Excerpts from a dataset
____

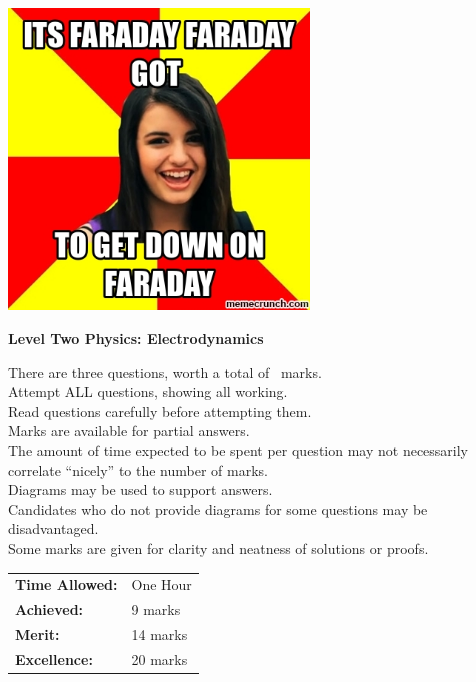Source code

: \documentclass[a4paper,addpoints]{exam}
\begin{document}
\begin{coverpages}

\begin{center}
  \includegraphics[width=0.6\textwidth]{edyn_cover}

  \vspace{5mm}

  \textbf{\Huge{Level Two Physics: Electrodynamics}}
\end{center}

\vspace{5mm}

\noindent
\large{There are three questions, worth a total of \numpoints\ marks.\\
       Attempt ALL questions, showing all working.\\
       Read questions carefully before attempting them.\\
       Marks are available for partial answers.\\
       The amount of time expected to be spent per question may not necessarily correlate ``nicely'' to the number of marks.\\
       Diagrams may be used to support answers.\\
       Candidates who do not provide diagrams for some questions may be disadvantaged.\\
       Some marks are given for clarity and neatness of solutions or proofs.}
\vspace{2mm}

\vfill

\begin{flushright}
  \begin{tabular}{ll}
    \textbf{Time Allowed:}& One Hour\\
    \textbf{Achieved:}& 9 marks\\
    \textbf{Merit:}& 14 marks\\
    \textbf{Excellence:}& 20 marks
  \end{tabular}

  \gradetable[v][questions]
\end{flushright}

\end{coverpages}
\end{document}
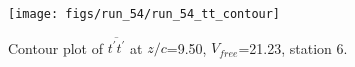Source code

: \begin{figure}[H]
\centering
\texttt{[image: figs/run\_54/run\_54\_tt\_contour]}
\caption{Contour plot of $\overline{t^\prime t^\prime}$ at $z/c$=9.50, $V_{free}$=21.23, station 6.}
\end{figure}


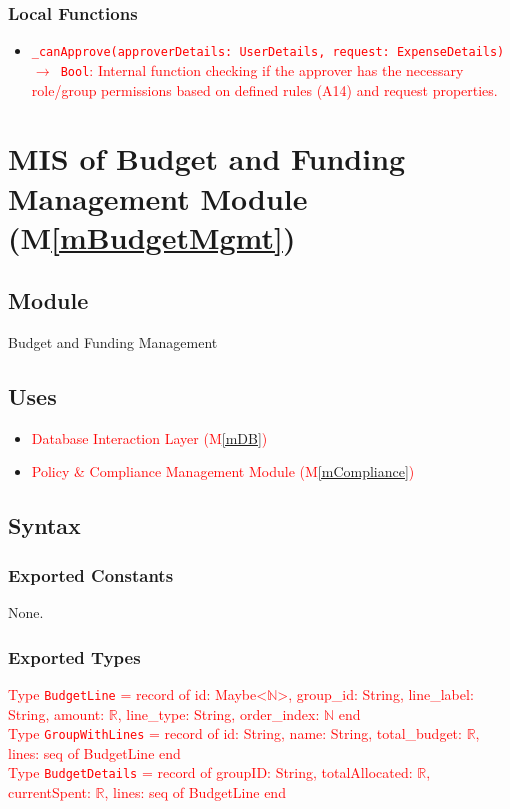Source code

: \documentclass[12pt, titlepage]{article}
\providecommand{\mref}[1]{M\ref{#1}}
\begin{document}
\subsubsection{Local Functions}
\begin{itemize}
    \item \textcolor{red}{\texttt{\_canApprove(approverDetails: UserDetails, request: ExpenseDetails) $\rightarrow$ Bool}: Internal function checking if the approver has the necessary role/group permissions based on defined rules (A14) and request properties.}
\end{itemize}

\section{MIS of Budget and Funding Management Module (\mref{mBudgetMgmt})}

\subsection{Module}
Budget and Funding Management

\subsection{Uses}
\begin{itemize}
    \item \textcolor{red}{Database Interaction Layer (\mref{mDB})}
    \item \textcolor{red}{Policy \& Compliance Management Module (\mref{mCompliance})} %
\end{itemize}

\subsection{Syntax}
\subsubsection{Exported Constants}
None.

\subsubsection{Exported Types} %
\textcolor{red}{Type \texttt{BudgetLine} = record of id: Maybe<$\mathbb{N}$>, group\_id: String, line\_label: String, amount: $\mathbb{R}$, line\_type: String, order\_index: $\mathbb{N}$ end} \\
\textcolor{red}{Type \texttt{GroupWithLines} = record of id: String, name: String, total\_budget: $\mathbb{R}$, lines: seq of BudgetLine end} \\
\textcolor{red}{Type \texttt{BudgetDetails} = record of groupID: String, totalAllocated: $\mathbb{R}$, currentSpent: $\mathbb{R}$, lines: seq of BudgetLine end}
\end{document}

____

Work request: Please return each line of the data above in which the word "Funding" occurs.

Response:
\section{MIS of Budget and Funding Management Module (\mref{mBudgetMgmt})}
Budget and Funding Management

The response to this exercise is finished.